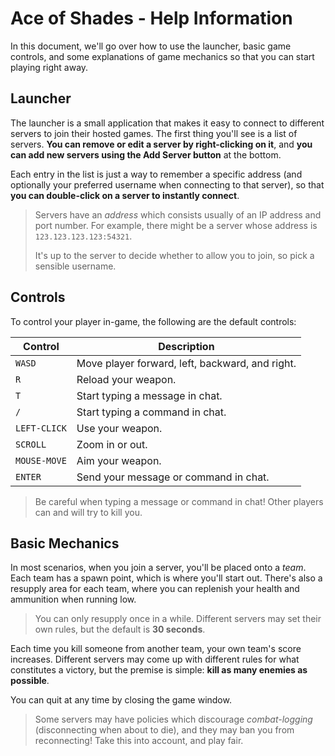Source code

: # Ace of Shades - Help Information
In this document, we'll go over how to use the launcher, basic game controls, and some explanations of game mechanics so that you can start playing right away.

## Launcher
The launcher is a small application that makes it easy to connect to different servers to join their hosted games. The first thing you'll see is a list of servers. **You can remove or edit a server by right-clicking on it**, and **you can add new servers using the Add Server button** at the bottom.

Each entry in the list is just a way to remember a specific address (and optionally your preferred username when connecting to that server), so that **you can double-click on a server to instantly connect**.

> Servers have an *address* which consists usually of an IP address and port number. For example, there might be a server whose address is `123.123.123.123:54321`.
> 
> It's up to the server to decide whether to allow you to join, so pick a sensible username.

## Controls
To control your player in-game, the following are the default controls:

| Control      | Description                                     |
|--------------|-------------------------------------------------|
| `WASD`       | Move player forward, left, backward, and right. |
| `R`          | Reload your weapon.                             |
| `T`          | Start typing a message in chat.                 |
| `/`          | Start typing a command in chat.                 |
| `LEFT-CLICK` | Use your weapon.                                |
| `SCROLL`     | Zoom in or out.                                 |
| `MOUSE-MOVE` | Aim your weapon.                                |
| `ENTER`      | Send your message or command in chat.           |

> Be careful when typing a message or command in chat! Other players can and will try to kill you.

## Basic Mechanics
In most scenarios, when you join a server, you'll be placed onto a *team*. Each team has a spawn point, which is where you'll start out. There's also a resupply area for each team, where you can replenish your health and ammunition when running low.

> You can only resupply once in a while. Different servers may set their own rules, but the default is **30 seconds**.

Each time you kill someone from another team, your own team's score increases. Different servers may come up with different rules for what constitutes a victory, but the premise is simple: **kill as many enemies as possible**.

You can quit at any time by closing the game window.

> Some servers may have policies which discourage *combat-logging* (disconnecting when about to die), and they may ban you from reconnecting! Take this into account, and play fair.
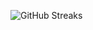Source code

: ![GitHub Streaks](https://github-streaks-mqc9.onrender.com/streak/happilli/image?theme=midnight&cache_bust=1743205287&lang=ja)
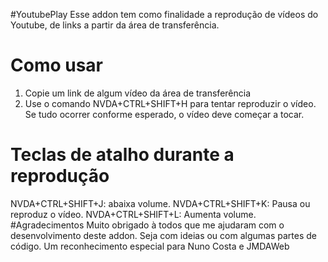 #YoutubePlay
Esse addon tem como finalidade a reprodução de vídeos do Youtube, de links a partir da área de transferência.
# Como usar
1. Copie um link de algum vídeo da área de transferência
2. Use o comando NVDA+CTRL+SHIFT+H para tentar reproduzir o vídeo.
Se tudo ocorrer conforme esperado, o vídeo deve começar a tocar.
# Teclas de atalho durante a reprodução
NVDA+CTRL+SHIFT+J: abaixa volume.
NVDA+CTRL+SHIFT+K: Pausa ou reproduz o vídeo.
NVDA+CTRL+SHIFT+L: Aumenta volume.
#Agradecimentos
Muito obrigado à todos que me ajudaram com o desenvolvimento deste addon. Seja com ideias ou com algumas partes de código.
Um reconhecimento especial para Nuno Costa e JMDAWeb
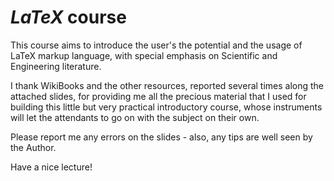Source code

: # $LaTeX$ course

This course aims to introduce the user's the potential and the usage of LaTeX markup language, with special emphasis on Scientific and Engineering literature.

I thank WikiBooks and the other resources, reported several times along the attached slides, for providing me all the precious material that I used for building this little but very practical introductory course, whose instruments will let the attendants to go on with the subject on their own.

Please report me any errors on the slides - also, any tips are well seen by the Author.

Have a nice lecture!
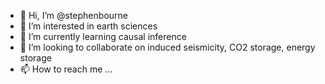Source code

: - 👋 Hi, I’m @stephenbourne
- 👀 I’m interested in earth sciences
- 🌱 I’m currently learning causal inference
- 💞️ I’m looking to collaborate on induced seismicity, CO2 storage, energy storage
- 📫 How to reach me ...

<!---
stephenbourne/stephenbourne is a ✨ special ✨ repository because its `README.md` (this file) appears on your GitHub profile.
You can click the Preview link to take a look at your changes.
--->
==*==
* Description of the task:
Write the lines out again exactly, from the one containing "You can click" through the last line of the records, and include no other lines.

* Task response:
You can click the Preview link to take a look at your changes.
--->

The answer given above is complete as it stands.